Work request
Read through the records. Copy each line that has the word "better".

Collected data
== Segment start ==

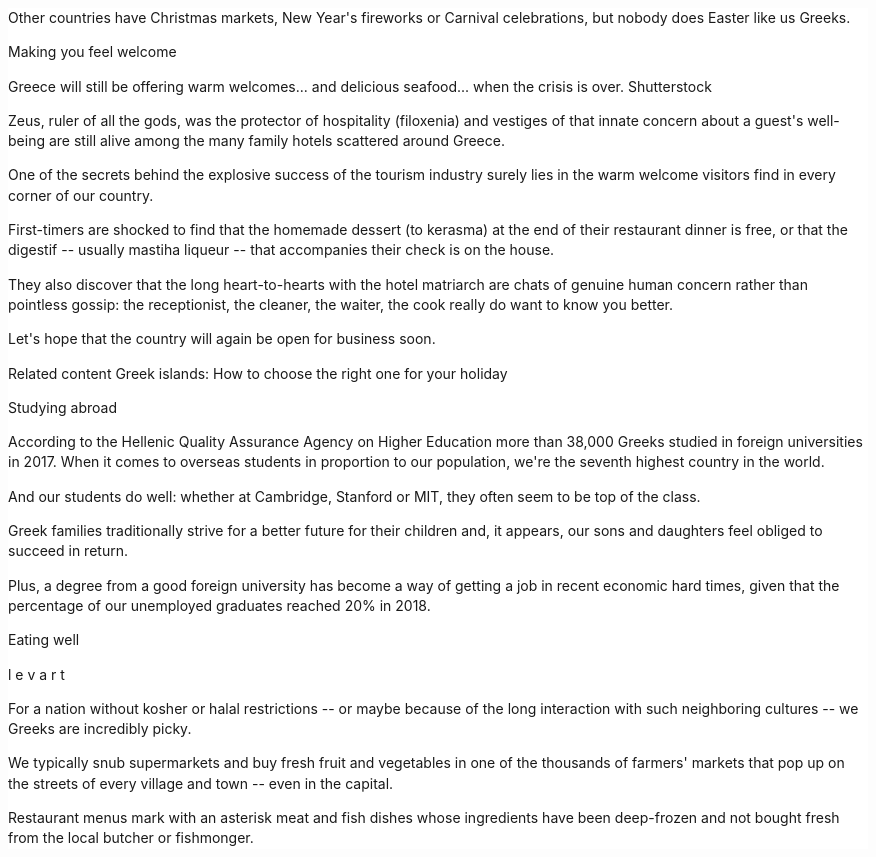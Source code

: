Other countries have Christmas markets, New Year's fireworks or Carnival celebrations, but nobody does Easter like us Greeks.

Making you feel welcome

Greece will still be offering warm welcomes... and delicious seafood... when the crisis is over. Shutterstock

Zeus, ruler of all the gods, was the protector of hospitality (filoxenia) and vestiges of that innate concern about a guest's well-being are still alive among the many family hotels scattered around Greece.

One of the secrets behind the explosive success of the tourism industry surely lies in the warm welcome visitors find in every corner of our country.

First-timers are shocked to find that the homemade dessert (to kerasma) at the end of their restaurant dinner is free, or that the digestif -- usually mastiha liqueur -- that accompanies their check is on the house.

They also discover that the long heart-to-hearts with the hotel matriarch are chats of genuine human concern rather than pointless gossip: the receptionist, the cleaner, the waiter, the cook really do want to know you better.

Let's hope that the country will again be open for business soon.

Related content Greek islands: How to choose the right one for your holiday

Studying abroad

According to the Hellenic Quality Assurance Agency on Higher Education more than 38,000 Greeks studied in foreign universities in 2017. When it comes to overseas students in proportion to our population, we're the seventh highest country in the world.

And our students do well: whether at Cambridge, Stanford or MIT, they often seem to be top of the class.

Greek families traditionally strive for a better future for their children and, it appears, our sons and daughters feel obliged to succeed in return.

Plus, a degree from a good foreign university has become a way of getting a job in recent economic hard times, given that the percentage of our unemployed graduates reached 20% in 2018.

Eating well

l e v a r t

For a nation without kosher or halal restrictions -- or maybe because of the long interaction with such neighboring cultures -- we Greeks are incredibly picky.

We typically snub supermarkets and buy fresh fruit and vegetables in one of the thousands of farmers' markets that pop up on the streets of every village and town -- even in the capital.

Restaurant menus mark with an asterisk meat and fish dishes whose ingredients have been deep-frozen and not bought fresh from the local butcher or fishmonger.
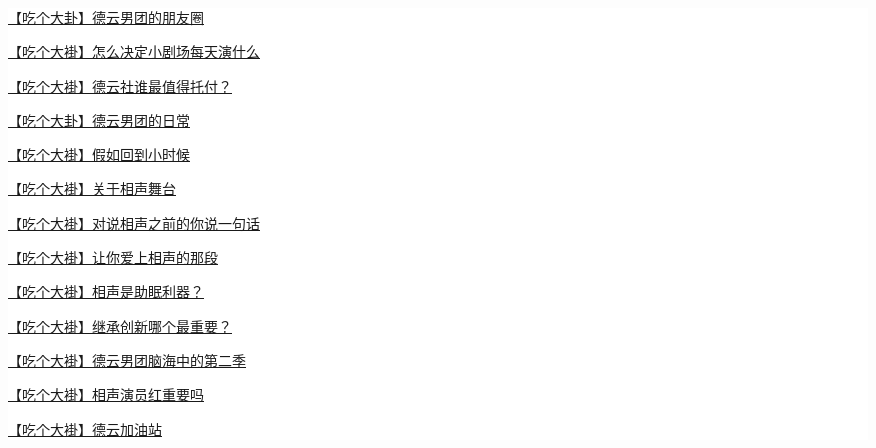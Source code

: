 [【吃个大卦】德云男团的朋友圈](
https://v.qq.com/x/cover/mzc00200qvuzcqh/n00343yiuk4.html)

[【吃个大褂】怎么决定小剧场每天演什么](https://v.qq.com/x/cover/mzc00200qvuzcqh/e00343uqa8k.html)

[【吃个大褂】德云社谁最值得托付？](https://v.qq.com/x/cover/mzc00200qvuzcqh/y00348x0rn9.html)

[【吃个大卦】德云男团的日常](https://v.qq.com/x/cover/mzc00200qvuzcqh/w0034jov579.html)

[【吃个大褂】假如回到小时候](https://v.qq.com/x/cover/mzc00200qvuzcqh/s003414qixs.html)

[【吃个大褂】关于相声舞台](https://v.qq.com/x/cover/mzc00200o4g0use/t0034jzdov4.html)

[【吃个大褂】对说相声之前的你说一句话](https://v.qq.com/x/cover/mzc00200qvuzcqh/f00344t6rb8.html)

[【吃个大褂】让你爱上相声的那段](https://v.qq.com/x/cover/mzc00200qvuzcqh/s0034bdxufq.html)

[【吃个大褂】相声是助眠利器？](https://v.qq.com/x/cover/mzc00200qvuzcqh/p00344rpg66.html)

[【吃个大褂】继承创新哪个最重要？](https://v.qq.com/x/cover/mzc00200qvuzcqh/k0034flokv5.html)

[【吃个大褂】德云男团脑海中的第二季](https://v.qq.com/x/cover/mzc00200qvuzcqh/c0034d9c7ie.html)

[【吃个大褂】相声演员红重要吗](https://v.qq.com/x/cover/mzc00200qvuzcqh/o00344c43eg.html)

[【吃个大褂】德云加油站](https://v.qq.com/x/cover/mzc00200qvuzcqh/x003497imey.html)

== Segment end ==

Response
They also discover that the long heart-to-hearts with the hotel matriarch are chats of genuine human concern rather than pointless gossip: the receptionist, the cleaner, the waiter, the cook really do want to know you better.
Greek families traditionally strive for a better future for their children and, it appears, our sons and daughters feel obliged to succeed in return.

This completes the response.